In a similar vein, scholar and trombonist George Lewis—a member of the AACM—has claimed that an expanded role for the black artist became necessary in the face of "a wide-ranging denial of African histories, [which] could well result in the erasure of cultural memory." BAG and AACM members functioned not only as artists but also as scholars, historians, educators and cultural critics as part of an intervention in this process. Elliott, in his 1971 Black Theatre Notebook (both acting manual and cultural critique), commented on BAG's increased orientation towards the needs and experiences of its own community: "Black arts is family and the black arts movement considers any concept that places the black artist outside of his community as a western corruption of that natural unity of aesthetics and ethics." The group's artistic focus on its local context thus exemplifies what sociologist Les Back has called "community as a narrative achievement."
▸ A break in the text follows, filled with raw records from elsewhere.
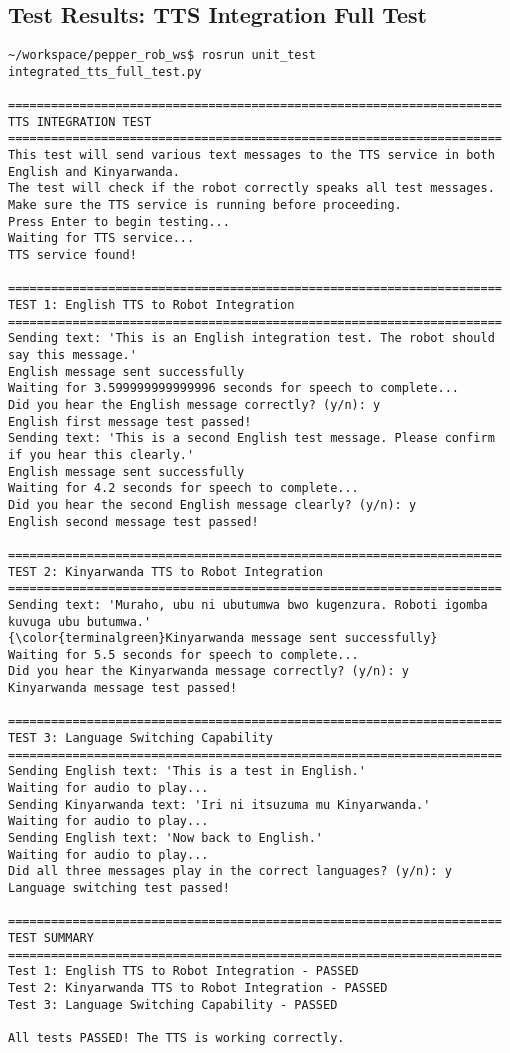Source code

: \documentclass{CSSRforAfrica}
\begin{document}
\subsection*{Test Results: TTS Integration Full Test}
\begin{lstlisting}[style=commandstyle]
~/workspace/pepper_rob_ws$ rosrun unit_test integrated_tts_full_test.py

=====================================================================
TTS INTEGRATION TEST
=====================================================================
This test will send various text messages to the TTS service in both English and Kinyarwanda.
The test will check if the robot correctly speaks all test messages.
Make sure the TTS service is running before proceeding.
Press Enter to begin testing...
Waiting for TTS service...
TTS service found!

=====================================================================
TEST 1: English TTS to Robot Integration
=====================================================================
Sending text: 'This is an English integration test. The robot should say this message.'
English message sent successfully
Waiting for 3.599999999999996 seconds for speech to complete...
Did you hear the English message correctly? (y/n): y
English first message test passed!
Sending text: 'This is a second English test message. Please confirm if you hear this clearly.'
English message sent successfully
Waiting for 4.2 seconds for speech to complete...
Did you hear the second English message clearly? (y/n): y
English second message test passed!

=====================================================================
TEST 2: Kinyarwanda TTS to Robot Integration
=====================================================================
Sending text: 'Muraho, ubu ni ubutumwa bwo kugenzura. Roboti igomba kuvuga ubu butumwa.'
{\color{terminalgreen}Kinyarwanda message sent successfully}
Waiting for 5.5 seconds for speech to complete...
Did you hear the Kinyarwanda message correctly? (y/n): y
Kinyarwanda message test passed!

=====================================================================
TEST 3: Language Switching Capability
=====================================================================
Sending English text: 'This is a test in English.'
Waiting for audio to play...
Sending Kinyarwanda text: 'Iri ni itsuzuma mu Kinyarwanda.'
Waiting for audio to play...
Sending English text: 'Now back to English.'
Waiting for audio to play...
Did all three messages play in the correct languages? (y/n): y
Language switching test passed!

=====================================================================
TEST SUMMARY
=====================================================================
Test 1: English TTS to Robot Integration - PASSED
Test 2: Kinyarwanda TTS to Robot Integration - PASSED
Test 3: Language Switching Capability - PASSED

All tests PASSED! The TTS is working correctly.

\end{lstlisting}
\end{document}
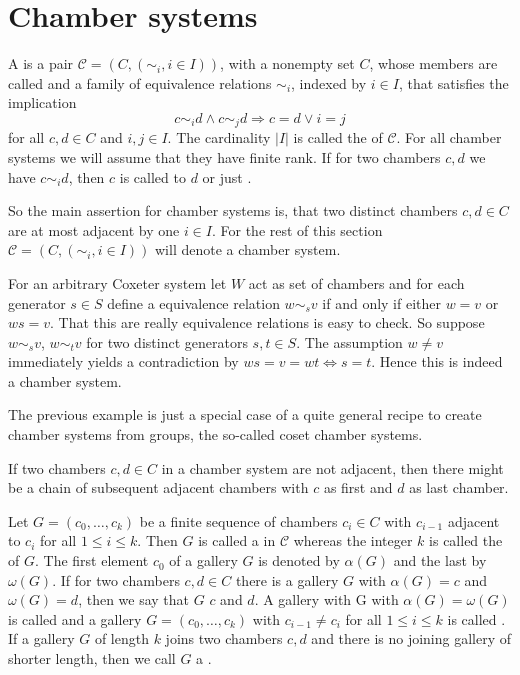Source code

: \section{Chamber systems}

\begin{defi}
	A  is a pair $\mathcal{C} = (C,(\sim_i, i \in I))$, with a nonempty set $C$, whose members are called  and a family of equivalence relations $\sim_i$, indexed by $i \in I$, that satisfies the implication
	$$ c \sim_i d \wedge c \sim_j d \Rightarrow c = d \vee i = j $$
	for all $c,d \in C$ and $i,j \in I$. The cardinality $|I|$ is called the  of $\mathcal{C}$. For all chamber systems we will assume that they have finite rank. If for two chambers $c,d$ we have $c \sim_i d$, then $c$ is called  to $d$ or just .
\end{defi}

So the main assertion for chamber systems is, that two distinct chambers $c,d \in C$ are at most adjacent by one $i \in I$. For the rest of this section $\mathcal{C} = (C,(\sim_i, i \in I))$ will denote a chamber system.

\begin{exam}
	For an arbitrary Coxeter system let $W$ act as set of chambers and for each generator $s \in S$ define a equivalence relation $w \sim_s v$ if and only if either $w = v$ or $ws = v$. That this are really equivalence relations is easy to check. So suppose $w \sim_s v$, $w \sim_t v$ for two distinct generators $s,t \in S$. The assumption $w \neq v$ immediately yields a contradiction by $ws = v = wt \iff s = t$. Hence this is indeed a chamber system.
\end{exam}

The previous example is just a special case of a quite general recipe to create chamber systems from groups, the so-called coset chamber systems.

If two chambers $c,d \in C$ in a chamber system are not adjacent, then there might be a chain of subsequent adjacent chambers with $c$ as first and $d$ as last chamber.

\begin{defi}
	Let $G = (c_0,\ldots,c_k)$ be a finite sequence of chambers $c_i \in C$ with $c_{i-1}$ adjacent to $c_i$ for all $1 \leq i \leq k$. Then $G$ is called a  in $\mathcal{C}$ whereas the integer $k$ is called the  of $G$. The first element $c_0$ of a gallery $G$ is denoted by $\alpha(G)$ and the last by $\omega(G)$. If for two chambers $c,d \in C$ there is a gallery $G$ with $\alpha(G) = c$ and $\omega(G) = d$, then we say that $G$  $c$ and $d$. A gallery with G with $\alpha(G) = \omega(G)$ is called  and a gallery $G = (c_0,\ldots,c_k)$ with $c_{i-1} \neq c_i$ for all $1 \leq i \leq k$ is called . If a gallery $G$ of length $k$ joins two chambers $c,d$ and there is no joining gallery of shorter length, then we call $G$ a .
\end{defi}


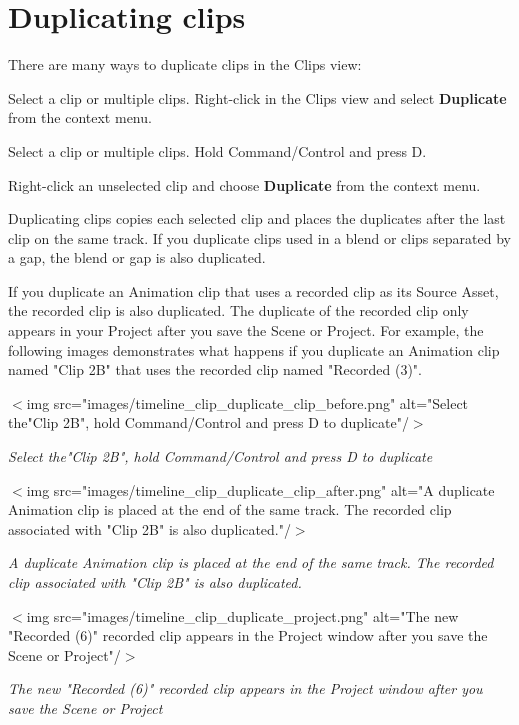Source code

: \chapter{Duplicating clips}
\hypertarget{md__hey_tea_9_2_library_2_package_cache_2com_8unity_8timeline_0d1_87_85_2_documentation_0i_2clp__dup}{}\label{md__hey_tea_9_2_library_2_package_cache_2com_8unity_8timeline_0d1_87_85_2_documentation_0i_2clp__dup}
\label{md__hey_tea_9_2_library_2_package_cache_2com_8unity_8timeline_0d1_87_85_2_documentation_0i_2clp__dup_autotoc_md4610}%
%
 There are many ways to duplicate clips in the Clips view\+:


\begin{DoxyItemize}
\item Select a clip or multiple clips. Right-\/click in the Clips view and select {\bfseries{Duplicate}} from the context menu.
\item Select a clip or multiple clips. Hold Command/\+Control and press D.
\item Right-\/click an unselected clip and choose {\bfseries{Duplicate}} from the context menu.
\end{DoxyItemize}

Duplicating clips copies each selected clip and places the duplicates after the last clip on the same track. If you duplicate clips used in a blend or clips separated by a gap, the blend or gap is also duplicated.

If you duplicate an Animation clip that uses a recorded clip as its Source Asset, the recorded clip is also duplicated. The duplicate of the recorded clip only appears in your Project after you save the Scene or Project. For example, the following images demonstrates what happens if you duplicate an Animation clip named "{}\+Clip 2\+B"{} that uses the recorded clip named "{}\+Recorded (3)"{}.

\texorpdfstring{$<$}{<}img src="{}images/timeline\+\_\+clip\+\_\+duplicate\+\_\+clip\+\_\+before.\+png"{} alt="{}\+Select the"{}Clip 2B"{}, hold Command/\+Control and press D to duplicate"{}/\texorpdfstring{$>$}{>}

{\itshape Select the"{}\+Clip 2\+B"{}, hold Command/\+Control and press D to duplicate}

\texorpdfstring{$<$}{<}img src="{}images/timeline\+\_\+clip\+\_\+duplicate\+\_\+clip\+\_\+after.\+png"{} alt="{}\+A duplicate Animation clip is placed at the end of the same track. The recorded clip associated with "{}Clip 2B"{} is also duplicated."{}/\texorpdfstring{$>$}{>}

{\itshape A duplicate Animation clip is placed at the end of the same track. The recorded clip associated with "{}\+Clip 2\+B"{} is also duplicated.}

\texorpdfstring{$<$}{<}img src="{}images/timeline\+\_\+clip\+\_\+duplicate\+\_\+project.\+png"{} alt="{}\+The new "{}Recorded (6)"{} recorded clip appears in the Project window after you save the Scene or Project"{}/\texorpdfstring{$>$}{>}

{\itshape The new "{}\+Recorded (6)"{} recorded clip appears in the Project window after you save the Scene or Project}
In addition to the voluntary behavioral codes, new performance settings, and black audience orientation that the group adopted, BAG's incorporation and creative use of so-called traditional African influences was another manifestation of the period's social and political tenor. Jazz scholar Monson comments, "The whole point of embracing Africa is something most of these groups were really into-wanting to validate African roots, a lot of them experimenting with African instruments, especially percussion instruments, and entitling tunes with names suggestive of Africa." Certainly members of BAG exhibited signs of the emerging Afro-centric consciousness. Hemphill's record label, mentioned earlier, bore the African-inspired name Mbari, and his first album was called Dogon A.D. after an African ethnic group living along 125 miles of rocky escarpments to the southwest of the Niger River bend. BAG's dance instructor Georgia Collins (the first black dancer to appear with the New York City Ballet) featured much in the way of "authentically derived" African dance in BAG productions, remembers Elliott. Album covers and pictures of BAG musicians in Paris also show them dressed in African clothing and patterns. In 1979, Hemphill commented on the positive response his music usually received from black audiences: "Without being condescending, I'd say that black audiences are like home ground. Nowadays, with the advent of communications and what not, I think that white people have a more literary approach."
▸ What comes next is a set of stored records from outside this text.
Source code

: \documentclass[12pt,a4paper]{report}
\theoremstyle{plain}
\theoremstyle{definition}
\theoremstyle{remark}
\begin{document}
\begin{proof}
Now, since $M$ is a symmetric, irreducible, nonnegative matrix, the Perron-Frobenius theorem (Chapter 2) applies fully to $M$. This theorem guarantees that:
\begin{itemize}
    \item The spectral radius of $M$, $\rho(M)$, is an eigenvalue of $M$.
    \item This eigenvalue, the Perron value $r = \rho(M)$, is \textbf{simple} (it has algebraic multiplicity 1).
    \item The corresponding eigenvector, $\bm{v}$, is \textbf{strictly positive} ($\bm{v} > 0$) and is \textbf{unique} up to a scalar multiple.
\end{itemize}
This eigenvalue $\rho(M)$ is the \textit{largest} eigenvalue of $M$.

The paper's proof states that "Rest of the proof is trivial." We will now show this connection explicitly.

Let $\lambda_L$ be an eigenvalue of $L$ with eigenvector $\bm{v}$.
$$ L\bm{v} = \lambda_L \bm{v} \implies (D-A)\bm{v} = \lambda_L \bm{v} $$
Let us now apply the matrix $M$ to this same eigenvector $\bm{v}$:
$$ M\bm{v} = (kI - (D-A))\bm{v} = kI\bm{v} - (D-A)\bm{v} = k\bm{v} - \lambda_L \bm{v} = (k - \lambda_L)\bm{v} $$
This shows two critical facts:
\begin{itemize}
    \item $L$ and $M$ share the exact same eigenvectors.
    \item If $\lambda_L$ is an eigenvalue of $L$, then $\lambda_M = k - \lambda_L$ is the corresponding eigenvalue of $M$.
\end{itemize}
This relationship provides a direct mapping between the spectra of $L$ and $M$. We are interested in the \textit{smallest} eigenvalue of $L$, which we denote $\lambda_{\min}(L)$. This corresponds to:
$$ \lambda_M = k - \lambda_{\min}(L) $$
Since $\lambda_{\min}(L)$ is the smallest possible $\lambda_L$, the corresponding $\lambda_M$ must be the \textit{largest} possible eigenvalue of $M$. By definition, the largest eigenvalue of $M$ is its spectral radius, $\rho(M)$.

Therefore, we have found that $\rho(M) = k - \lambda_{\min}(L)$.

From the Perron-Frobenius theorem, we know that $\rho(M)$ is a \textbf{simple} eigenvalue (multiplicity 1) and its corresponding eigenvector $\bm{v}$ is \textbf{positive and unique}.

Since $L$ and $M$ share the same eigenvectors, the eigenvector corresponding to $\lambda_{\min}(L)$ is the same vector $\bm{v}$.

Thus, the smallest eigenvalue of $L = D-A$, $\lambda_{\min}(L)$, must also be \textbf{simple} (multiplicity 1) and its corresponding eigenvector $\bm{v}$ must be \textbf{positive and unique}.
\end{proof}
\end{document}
While grant money helped establish the important educational programs of the AIR-BAG team, the money and programming disappeared within several years. The tenor of the artists' work, and especially of the dramatic performances, made the funding agencies, the Danforth Foundation, in particular, reluctant to continue supporting the project. The Rockefeller Foundation's Norman Lloyd listed a number of concerns voiced as early as September 1969 by Danforth Foundation president Merrimon Cuninggim: "The program has tended to exacerbate white-black relations and increase rather than diminish tension ... [and t]here have been no effective working relationships set up between the Katherine Dunham group and the AIR-BAG group." Cuninggim characterized as "starry-eyed" the glowing BAG reports of Michael Newton, president of the Arts and Education Council, which administered the grant. The Danforth Foundation's consultant for the project, Gene Schwilk, reported to the Rockefeller Foundation his concern that artists were more interested in "social reform" than "art," citing involvement of the artists in housing strikes and demonstrations. Norman Lloyd told the Rockefeller Foundation, "[Schwilk] feels the contact between blacks and whites in the program has been very limited. The impact of the program has been mainly on black youth. Artists have been heavily involved in social reform efforts. ... [The program] is not particularly aimed at Danforth's definition of urban problems."
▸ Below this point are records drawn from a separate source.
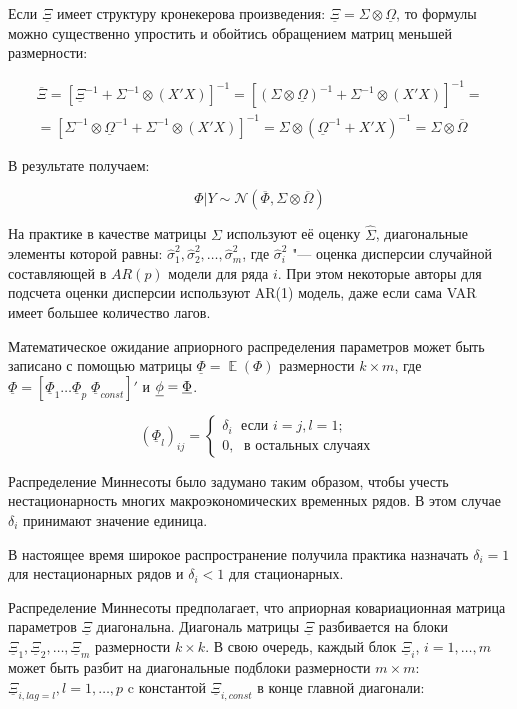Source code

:\documentclass[11pt]{article} %
\DeclareMathOperator{\E}{\mathbb{E}}
\newcommand{\cN}{\mathcal{N}}
\newcommand{\prior}{\underline}
\newcommand{\post}{\overline}
\let\vec\relax
\DeclareMathOperator{\vec}{vec}
\begin{document}
Если $\prior\Xi$ имеет структуру кронекерова произведения: $\prior\Xi = \Sigma \otimes \prior{\Omega}$, то формулы можно существенно упростить и обойтись обращением матриц меньшей размерности:

\begin{multline}
\post \Xi=[\prior \Xi^{-1}+\Sigma^{-1}\otimes(X'X)]^{-1}=[(\Sigma \otimes \prior\Omega)^{-1}+\Sigma^{-1}\otimes(X'X)]^{-1}=\\
=[\Sigma^{-1}\otimes  \prior\Omega^{-1} +\Sigma^{-1}\otimes(X'X)]^{-1}=\Sigma \otimes (\prior\Omega^{-1}+ X'X)^{-1} = \Sigma \otimes \post \Omega
\end{multline}

В результате получаем:

\[
\Phi | Y \sim \cN (\post\Phi, \Sigma \otimes \post\Omega)
\]

На практике в качестве матрицы $\Sigma$ используют её оценку $\hat\Sigma$, диагональные элементы которой равны: $\hat\sigma_{1}^2, \hat\sigma_{2}^2,\ldots,\hat\sigma_{m}^2 $, где  $\hat\sigma_{i}^2$ "--- оценка дисперсии случайной составляющей в $AR(p)$ модели для ряда $i$. При этом некоторые авторы для подсчета оценки дисперсии используют AR(1) модель, даже если сама VAR имеет большее количество лагов.

Математическое ожидание априорного распределения параметров может быть записано с помощью матрицы $\prior \Phi = \E (\Phi)$ размерности $k\times m$, где $\prior\Phi=[\prior\Phi_1 \ldots \prior\Phi_p \; \prior\Phi_{const}]'$ и $\prior \phi = \vec{ \prior \Phi}$.


\begin{equation}
(\prior\Phi_l)_{ij}=
\begin{cases}
\delta_i\; \mbox{ если } i=j, l=1;\\
0,\;\text{ в остальных случаях }
\end{cases}\label{minnesota_exp}
\end{equation}


Распределение Миннесоты было задумано таким образом, чтобы учесть нестационарность многих макроэкономических временных рядов. В этом случае $\delta_{i}$ принимают значение единица.

В настоящее время широкое распространение получила практика назначать $\delta_{i}=1$ для нестационарных рядов и $\delta_{i}<1$ для стационарных.

Распределение Миннесоты предполагает, что априорная ковариационная матрица параметров $\prior \Xi$ диагональна. Диагональ матрицы $\prior \Xi$ разбивается на блоки  $\prior \Xi_1,\prior \Xi_2, \ldots, \prior \Xi_m$ размерности $k\times k$. В свою очередь, каждый блок $\prior \Xi_i$, $i=1,\ldots,m$ может быть разбит на диагональные подблоки размерности $m\times m$: $\prior \Xi_{i,lag=l}, l=1,\ldots, p$ c константой $\prior \Xi_{i,const}$  в конце главной диагонали:
\end{document}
The charge that BAG exacerbated racial tensions, claims Elliott, never was expressed to the group's leadership, instead being voiced only in a series of private memos and telephone conversations between Danforth and Rockefeller personnel and their consultants. Elliott heatedly disputes the suggestion that BAG exacerbated racial tensions, arguing that "BAG performances at that time in St. Louis [were] the only place where you had blacks and whites communing together, enjoying each other, understanding where we each were coming from, and contributing to one another." Elliott also highlights the number of white youths who were taught in the BAG school. Nonetheless, for a variety of reasons, most local and federal grant money had disappeared by the eve of the BAG musicians' move to Paris.

Continue to Part 3...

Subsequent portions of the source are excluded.